• [Dataset content]
Content starts

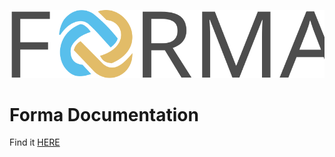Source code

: ![Forma Logo](/src/documentation/img/forma-logo.svg)

# Forma Documentation

Find it [HERE](https://ai-forma.github.io/forma-docs/documentation/intro.html)

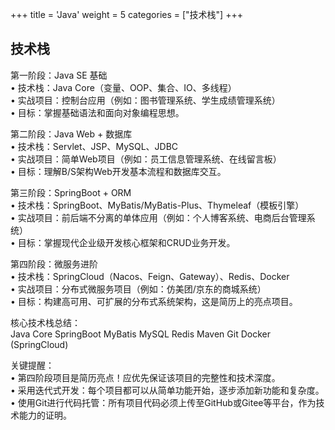 +++
title = 'Java'
weight = 5
categories = ["技术栈"]
+++

## 技术栈
第一阶段：Java SE 基础  
• 技术栈：Java Core（变量、OOP、集合、IO、多线程）  
• 实战项目：控制台应用（例如：图书管理系统、学生成绩管理系统）  
• 目标：掌握基础语法和面向对象编程思想。  

第二阶段：Java Web + 数据库  
• 技术栈：Servlet、JSP、MySQL、JDBC  
• 实战项目：简单Web项目（例如：员工信息管理系统、在线留言板）  
• 目标：理解B/S架构Web开发基本流程和数据库交互。  

第三阶段：SpringBoot + ORM  
• 技术栈：SpringBoot、MyBatis/MyBatis-Plus、Thymeleaf（模板引擎）  
• 实战项目：前后端不分离的单体应用（例如：个人博客系统、电商后台管理系统）  
• 目标：掌握现代企业级开发核心框架和CRUD业务开发。  

第四阶段：微服务进阶  
• 技术栈：SpringCloud（Nacos、Feign、Gateway）、Redis、Docker  
• 实战项目：分布式微服务项目（例如：仿美团/京东的商城系统）  
• 目标：构建高可用、可扩展的分布式系统架构，这是简历上的亮点项目。  

核心技术栈总结：  
Java Core SpringBoot MyBatis MySQL Redis Maven Git Docker  
 (SpringCloud)

关键提醒：  
• 第四阶段项目是简历亮点！应优先保证该项目的完整性和技术深度。  
• 采用迭代式开发：每个项目都可以从简单功能开始，逐步添加新功能和复杂度。  
• 使用Git进行代码托管：所有项目代码必须上传至GitHub或Gitee等平台，作为技术能力的证明。  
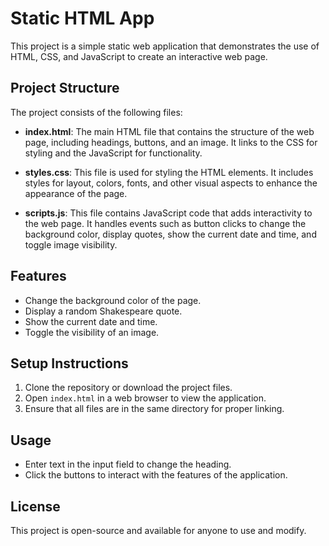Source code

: # Static HTML App

This project is a simple static web application that demonstrates the use of HTML, CSS, and JavaScript to create an interactive web page. 

## Project Structure

The project consists of the following files:

- **index.html**: The main HTML file that contains the structure of the web page, including headings, buttons, and an image. It links to the CSS for styling and the JavaScript for functionality.
  
- **styles.css**: This file is used for styling the HTML elements. It includes styles for layout, colors, fonts, and other visual aspects to enhance the appearance of the page.
  
- **scripts.js**: This file contains JavaScript code that adds interactivity to the web page. It handles events such as button clicks to change the background color, display quotes, show the current date and time, and toggle image visibility.

## Features

- Change the background color of the page.
- Display a random Shakespeare quote.
- Show the current date and time.
- Toggle the visibility of an image.

## Setup Instructions

1. Clone the repository or download the project files.
2. Open `index.html` in a web browser to view the application.
3. Ensure that all files are in the same directory for proper linking.

## Usage

- Enter text in the input field to change the heading.
- Click the buttons to interact with the features of the application. 

## License

This project is open-source and available for anyone to use and modify.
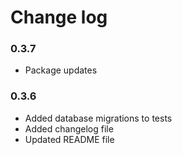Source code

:# Change log


### 0.3.7

 - Package updates


### 0.3.6

 - Added database migrations to tests
 - Added changelog file
 - Updated README file
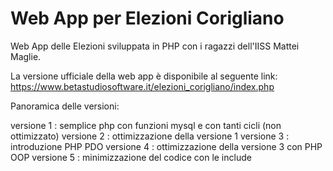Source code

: # Web App per Elezioni Corigliano
Web App delle Elezioni sviluppata in PHP con i ragazzi dell'IISS Mattei Maglie.

La versione ufficiale della web app è disponibile al seguente link: https://www.betastudiosoftware.it/elezioni_corigliano/index.php

Panoramica delle versioni:

versione 1 : semplice php con funzioni mysql e con tanti cicli (non ottimizzato)
versione 2 : ottimizzazione della versione 1
versione 3 : introduzione PHP PDO
versione 4 : ottimizzazione della versione 3 con PHP OOP
versione 5 : minimizzazione del codice con le include
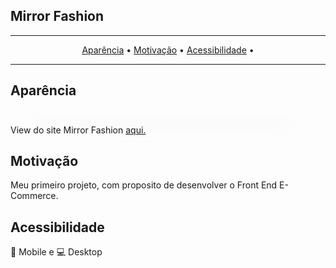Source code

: ## Mirror Fashion 

-------
<p align="center">
    <a href="#aparência">Aparência</a> &bull;
    <a href="#Motivação">Motivação</a> &bull;
    <a href="#Acessibilidade">Acessibilidade</a> &bull;
</p>

-------

## Aparência

<!-- <h3 align="center">
  <a href="https://fariasmateuss.github.io/mirror_fashion/" alt="Mirror Fashion">
    <img src="/appearance/ScreenShotPages.jpg" alt="Marvel Screens" />
  </a>
</h3> -->

<section class="container flex">
	<div class="item">
    <a href="https://fariasmateuss.github.io/mirror_fashion/" alt="Mirror Fashion">
      <img scr="/appearance/Main.png">
    </a>
  </div>
	<div class="item">
    <a href="https://fariasmateuss.github.io/mirror_fashion/" alt="Mirror Fashion">
      <img scr="/appearance/Produto.png"></div>
    </a>
	<div class="item">
    <a href="https://fariasmateuss.github.io/mirror_fashion/" alt="Mirror Fashion">
      <img scr="/appearance/CheckOut.png">
    </a>
  </div>
</section>

<style>
.flex {
  display: flex;
} 

.item {
	margin: 5px;
	text-align: center;
}

.container {
	max-width: 400px;
	margin: 0 auto;
  box-shadow: -10px 15px 25px rgba(240, 230, 240, 0.25);
}
</style>

View do site Mirror Fashion <a href="https://fariasmateuss.github.io/mirror_fashion/"> aqui.</a>

## Motivação

Meu primeiro projeto, com proposito de desenvolver o Front End E-Commerce.


## Acessibilidade

:iphone: Mobile e :computer: Desktop


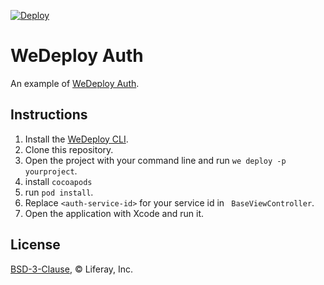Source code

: [![Deploy](https://cdn.wedeploy.com/images/deploy.svg)](https://console.wedeploy.com/deploy?repo=https://github.com/wedeploy-examples/auth-ios-example)

# WeDeploy Auth

An example of [WeDeploy Auth](https://wedeploy.com/docs/auth/).

## Instructions

1. Install the [WeDeploy CLI](https://wedeploy.com/docs/intro/using-the-command-line/).
2. Clone this repository.
3. Open the project with your command line and run `we deploy -p yourproject`.
4. install `cocoapods`
5. run `pod install`.
6. Replace `<auth-service-id>` for your service id in `
BaseViewController`.
7. Open the application with Xcode and run it.

## License

[BSD-3-Clause](./LICENSE.md), © Liferay, Inc.
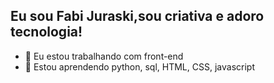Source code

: ## Eu sou Fabi Juraski,sou criativa e adoro tecnologia!


- 🔭 Eu estou trabalhando com front-end
- 🌱 Estou aprendendo python, sql, HTML, CSS, javascript


  
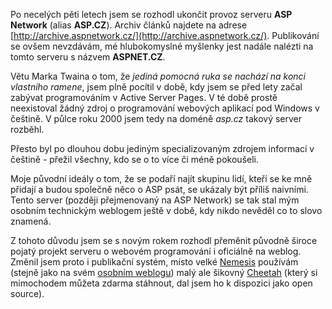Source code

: <!-- dcterms:identifier = aspnetcz#1 -->
<!-- dcterms:title = ASP Network je mrtev, ať žije ASPNET.CZ -->
<!-- dcterms:abstract = Provoz serveru ASP Network byl ukončen. Jeho nástupcem je ASPNET.CZ. -->
<!-- np9:categoryId = 1 -->
<!-- x4w:category = IT -->
<!-- np9:authorId = 1 -->
<!-- np9:authorEmail = michal.valasek@altairis.cz -->
<!-- dcterms:creator = Michal Altair Valášek -->
<!-- dcterms:created = 2005-01-01T21:45:08+01:00 -->
<!-- dcterms:date = 2005-01-01T21:45:08+01:00 -->

Po necelých pěti letech jsem se rozhodl ukončit provoz serveru **ASP Network** (alias **ASP.CZ**). Archiv článků najdete na adrese [http://archive.aspnetwork.cz/](http://archive.aspnetwork.cz/). Publikování se ovšem nevzdávám, mé hlubokomyslné myšlenky jest nadále nalézti na tomto serveru s názvem **ASPNET.CZ**.

Větu Marka Twaina o tom, že *jediná pomocná ruka se nachází na konci vlastního ramene*, jsem plně pocítil v době, kdy jsem se před lety začal zabývat programováním v Active Server Pages. V té době prostě neexistoval žádný zdroj o programování webových aplikací pod Windows v češtině. V půlce roku 2000 jsem tedy na doméně *asp.cz* takový server rozběhl.

Přesto byl po dlouhou dobu jediným specializovaným zdrojem informací v češtině - přežil všechny, kdo se o to více či méně pokoušeli.

Moje původní ideály o tom, že se podaří najít skupinu lidí, kteří se ke mně přidají a budou společně něco o ASP psát, se ukázaly být příliš naivními. Tento server (později přejmenovaný na ASP Network) se tak stal mým osobním technickým weblogem ještě v době, kdy nikdo nevěděl co to slovo znamená.

Z tohoto důvodu jsem se s novým rokem rozhodl přeměnit původně široce pojatý projekt serveru o webovém programování i oficiálně na weblog. Změnil jsem proto i publikační systém, místo velké [Nemesis](http://www.nemesis.cz/) používám (stejně jako na svém [osobním weblogu](http://weblog.rider.cz/)) malý ale šikovný [Cheetah](http://software.altaircom.net/software/cheetah.aspx) (který si mimochodem můžeta zdarma stáhnout, dal jsem ho k dispozici jako open source).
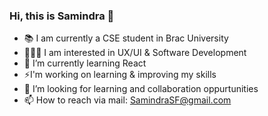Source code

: ### Hi, this is Samindra 👋

- 📚 I am currently a CSE student in Brac University
- 👩🏻‍💻 I am interested in UX/UI & Software Development 
- 🌱 I’m currently learning React
- ⚡️I'm working on learning & improving my skills
- 🔎 I’m looking for learning and collaboration oppurtunities  
- 📫 How to reach via mail: SamindraSF@gmail.com
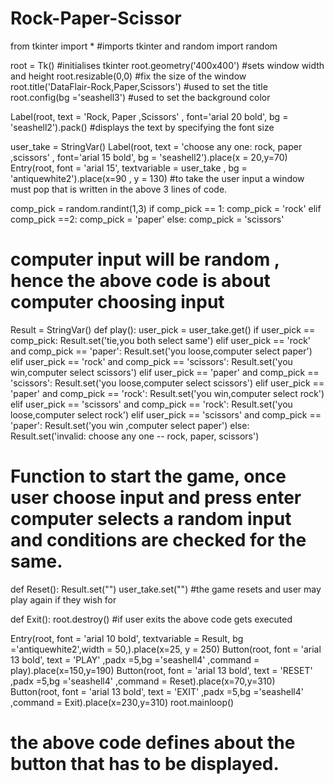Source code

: # Rock-Paper-Scissor

from tkinter import * #imports tkinter and random
import random

root = Tk() #initialises tkinter
root.geometry('400x400') #sets window width and height
root.resizable(0,0) #fix the size of the window
root.title('DataFlair-Rock,Paper,Scissors') #used to set the title
root.config(bg ='seashell3') #used to set the background color

Label(root, text = 'Rock, Paper ,Scissors' , font='arial 20 bold', bg = 'seashell2').pack()
#displays the text by specifying the font size

user_take = StringVar()
Label(root, text = 'choose any one: rock, paper ,scissors' , font='arial 15 bold', bg = 'seashell2').place(x = 20,y=70)
Entry(root, font = 'arial 15', textvariable = user_take , bg = 'antiquewhite2').place(x=90 , y = 130)
#to take the user input a window must pop that is written in the above 3 lines of code.

comp_pick = random.randint(1,3)
if comp_pick == 1:
    comp_pick = 'rock'
elif comp_pick ==2:
    comp_pick = 'paper'
else:
    comp_pick = 'scissors'
# computer input will be random , hence the above code is about computer choosing input

Result = StringVar()
def play():
    user_pick = user_take.get()
    if user_pick == comp_pick:
        Result.set('tie,you both select same')
    elif user_pick == 'rock' and comp_pick == 'paper':
        Result.set('you loose,computer select paper')
    elif user_pick == 'rock' and comp_pick == 'scissors':
        Result.set('you win,computer select scissors')
    elif user_pick == 'paper' and comp_pick == 'scissors':
        Result.set('you loose,computer select scissors')
    elif user_pick == 'paper' and comp_pick == 'rock':
        Result.set('you win,computer select rock')
    elif user_pick == 'scissors' and comp_pick == 'rock':
        Result.set('you loose,computer select rock')
    elif user_pick == 'scissors' and comp_pick == 'paper':
        Result.set('you win ,computer select paper')
    else:
        Result.set('invalid: choose any one -- rock, paper, scissors')
# Function to start the game, once user choose input and press enter computer selects a random input and conditions are checked for the same.

def Reset():
    Result.set("") 
    user_take.set("")
#the game resets and user may play again if they wish for

def Exit():
    root.destroy()
#if user exits the above code gets executed

Entry(root, font = 'arial 10 bold', textvariable = Result, bg ='antiquewhite2',width = 50,).place(x=25, y = 250)
Button(root, font = 'arial 13 bold', text = 'PLAY'  ,padx =5,bg ='seashell4' ,command = play).place(x=150,y=190)
Button(root, font = 'arial 13 bold', text = 'RESET'  ,padx =5,bg ='seashell4' ,command = Reset).place(x=70,y=310)
Button(root, font = 'arial 13 bold', text = 'EXIT'  ,padx =5,bg ='seashell4' ,command = Exit).place(x=230,y=310)
root.mainloop()
# the above code defines about the button that has to be displayed.
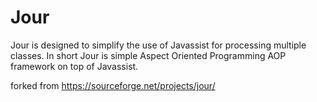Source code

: Jour
====

Jour is designed to simplify the use of Javassist for processing multiple classes. In short Jour is simple Aspect Oriented Programming AOP framework on top of Javassist.

forked from https://sourceforge.net/projects/jour/

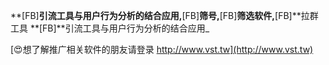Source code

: **[FB]**引流工具与用户行为分析的结合应用,**[FB]**筛号,**[FB]**筛选软件,**[FB]**拉群工具
**[FB]**引流工具与用户行为分析的结合应用_

[😍想了解推广相关软件的朋友请登录 http://www.vst.tw](http://www.vst.tw)



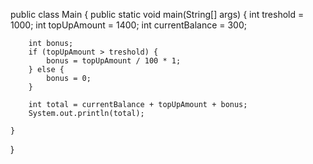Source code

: 


public class Main {
    public static void main(String[] args) {
        int treshold = 1000;
        int topUpAmount = 1400;
        int currentBalance = 300;

        int bonus;
        if (topUpAmount > treshold) {
            bonus = topUpAmount / 100 * 1;
        } else {
            bonus = 0;
        }

        int total = currentBalance + topUpAmount + bonus;
        System.out.println(total);

    }
}
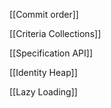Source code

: [[Commit order]]

[[Criteria Collections]]

[[Specification API]]

[[Identity Heap]]

[[Lazy Loading]]

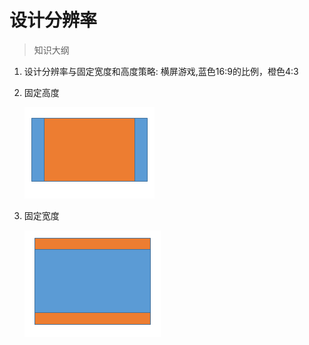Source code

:# 设计分辨率

> 知识大纲
1. 设计分辨率与固定宽度和高度策略:
   横屏游戏,蓝色16:9的比例，橙色4:3
2. 固定高度
   
    ![](./images/固定高度.jpg)
    
3. 固定宽度

    ![](./images/固定宽度.jpg)
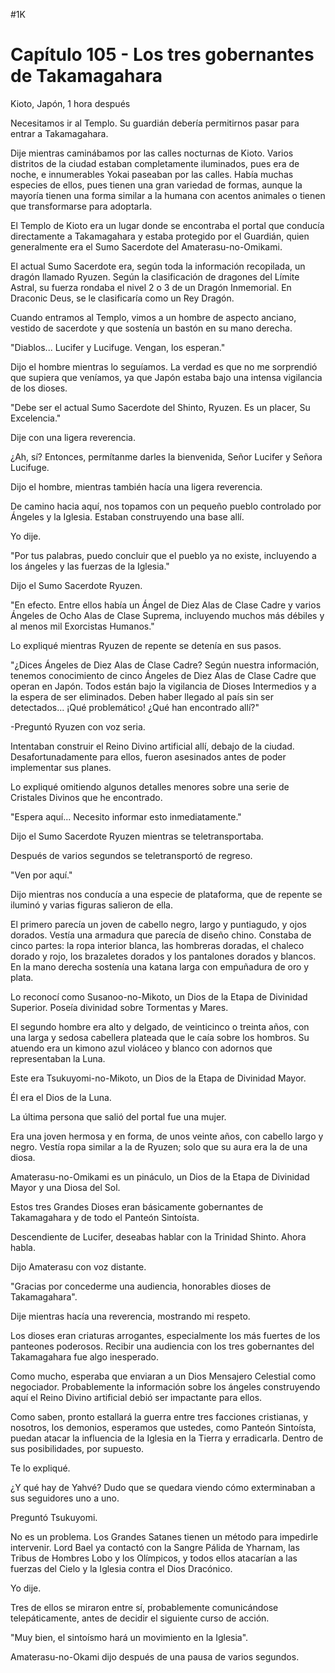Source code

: 
#1K 

# Capítulo 105 - Los tres gobernantes de Takamagahara


Kioto, Japón, 1 hora después

Necesitamos ir al Templo. Su guardián debería permitirnos pasar para entrar a Takamagahara.

Dije mientras caminábamos por las calles nocturnas de Kioto. Varios distritos de la ciudad estaban completamente iluminados, pues era de noche, e innumerables Yokai paseaban por las calles. Había muchas especies de ellos, pues tienen una gran variedad de formas, aunque la mayoría tienen una forma similar a la humana con acentos animales o tienen que transformarse para adoptarla.

El Templo de Kioto era un lugar donde se encontraba el portal que conducía directamente a Takamagahara y estaba protegido por el Guardián, quien generalmente era el Sumo Sacerdote del Amaterasu-no-Omikami.

El actual Sumo Sacerdote era, según toda la información recopilada, un dragón llamado Ryuzen. Según la clasificación de dragones del Límite Astral, su fuerza rondaba el nivel 2 o 3 de un Dragón Inmemorial. En Draconic Deus, se le clasificaría como un Rey Dragón.

Cuando entramos al Templo, vimos a un hombre de aspecto anciano, vestido de sacerdote y que sostenía un bastón en su mano derecha.

"Diablos... Lucifer y Lucifuge. Vengan, los esperan."

Dijo el hombre mientras lo seguíamos. La verdad es que no me sorprendió que supiera que veníamos, ya que Japón estaba bajo una intensa vigilancia de los dioses.

"Debe ser el actual Sumo Sacerdote del Shinto, Ryuzen. Es un placer, Su Excelencia."

Dije con una ligera reverencia.

¿Ah, sí? Entonces, permítanme darles la bienvenida, Señor Lucifer y Señora Lucifuge.

Dijo el hombre, mientras también hacía una ligera reverencia.

De camino hacia aquí, nos topamos con un pequeño pueblo controlado por Ángeles y la Iglesia. Estaban construyendo una base allí.

Yo dije.

"Por tus palabras, puedo concluir que el pueblo ya no existe, incluyendo a los ángeles y las fuerzas de la Iglesia."

Dijo el Sumo Sacerdote Ryuzen.

"En efecto. Entre ellos había un Ángel de Diez Alas de Clase Cadre y varios Ángeles de Ocho Alas de Clase Suprema, incluyendo muchos más débiles y al menos mil Exorcistas Humanos."

Lo expliqué mientras Ryuzen de repente se detenía en sus pasos.

"¿Dices Ángeles de Diez Alas de Clase Cadre? Según nuestra información, tenemos conocimiento de cinco Ángeles de Diez Alas de Clase Cadre que operan en Japón. Todos están bajo la vigilancia de Dioses Intermedios y a la espera de ser eliminados. Deben haber llegado al país sin ser detectados... ¡Qué problemático! ¿Qué han encontrado allí?"

-Preguntó Ryuzen con voz seria.

Intentaban construir el Reino Divino artificial allí, debajo de la ciudad. Desafortunadamente para ellos, fueron asesinados antes de poder implementar sus planes.

Lo expliqué omitiendo algunos detalles menores sobre una serie de Cristales Divinos que he encontrado.

"Espera aquí... Necesito informar esto inmediatamente."

Dijo el Sumo Sacerdote Ryuzen mientras se teletransportaba.

Después de varios segundos se teletransportó de regreso.

"Ven por aquí."

Dijo mientras nos conducía a una especie de plataforma, que de repente se iluminó y varias figuras salieron de ella.

El primero parecía un joven de cabello negro, largo y puntiagudo, y ojos dorados. Vestía una armadura que parecía de diseño chino. Constaba de cinco partes: la ropa interior blanca, las hombreras doradas, el chaleco dorado y rojo, los brazaletes dorados y los pantalones dorados y blancos. En la mano derecha sostenía una katana larga con empuñadura de oro y plata.

Lo reconocí como Susanoo-no-Mikoto, un Dios de la Etapa de Divinidad Superior. Poseía divinidad sobre Tormentas y Mares.

El segundo hombre era alto y delgado, de veinticinco o treinta años, con una larga y sedosa cabellera plateada que le caía sobre los hombros. Su atuendo era un kimono azul violáceo y blanco con adornos que representaban la Luna.

Este era Tsukuyomi-no-Mikoto, un Dios de la Etapa de Divinidad Mayor.

Él era el Dios de la Luna.

La última persona que salió del portal fue una mujer.

Era una joven hermosa y en forma, de unos veinte años, con cabello largo y negro. Vestía ropa similar a la de Ryuzen; solo que su aura era la de una diosa.

Amaterasu-no-Omikami es un pináculo, un Dios de la Etapa de Divinidad Mayor y una Diosa del Sol.

Estos tres Grandes Dioses eran básicamente gobernantes de Takamagahara y de todo el Panteón Sintoísta.

Descendiente de Lucifer, deseabas hablar con la Trinidad Shinto. Ahora habla.

Dijo Amaterasu con voz distante.

"Gracias por concederme una audiencia, honorables dioses de Takamagahara".

Dije mientras hacía una reverencia, mostrando mi respeto.

Los dioses eran criaturas arrogantes, especialmente los más fuertes de los panteones poderosos. Recibir una audiencia con los tres gobernantes del Takamagahara fue algo inesperado.

Como mucho, esperaba que enviaran a un Dios Mensajero Celestial como negociador. Probablemente la información sobre los ángeles construyendo aquí el Reino Divino artificial debió ser impactante para ellos.

Como saben, pronto estallará la guerra entre tres facciones cristianas, y nosotros, los demonios, esperamos que ustedes, como Panteón Sintoísta, puedan atacar la influencia de la Iglesia en la Tierra y erradicarla. Dentro de sus posibilidades, por supuesto.

Te lo expliqué.

¿Y qué hay de Yahvé? Dudo que se quedara viendo cómo exterminaban a sus seguidores uno a uno.

Preguntó Tsukuyomi.

No es un problema. Los Grandes Satanes tienen un método para impedirle intervenir. Lord Bael ya contactó con la Sangre Pálida de Yharnam, las Tribus de Hombres Lobo y los Olímpicos, y todos ellos atacarían a las fuerzas del Cielo y la Iglesia contra el Dios Dracónico.

Yo dije.

Tres de ellos se miraron entre sí, probablemente comunicándose telepáticamente, antes de decidir el siguiente curso de acción.

"Muy bien, el sintoísmo hará un movimiento en la Iglesia".

Amaterasu-no-Okami dijo después de una pausa de varios segundos.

Content ends

• [Brief] Once the line that contains "Preguntó Tsukuyomi." is found, please give it again exactly, along with each line that comes after it, through the last line of the entries.

• [Answer]
Preguntó Tsukuyomi.

No es un problema. Los Grandes Satanes tienen un método para impedirle intervenir. Lord Bael ya contactó con la Sangre Pálida de Yharnam, las Tribus de Hombres Lobo y los Olímpicos, y todos ellos atacarían a las fuerzas del Cielo y la Iglesia contra el Dios Dracónico.

Yo dije.

Tres de ellos se miraron entre sí, probablemente comunicándose telepáticamente, antes de decidir el siguiente curso de acción.

"Muy bien, el sintoísmo hará un movimiento en la Iglesia".

Amaterasu-no-Okami dijo después de una pausa de varios segundos.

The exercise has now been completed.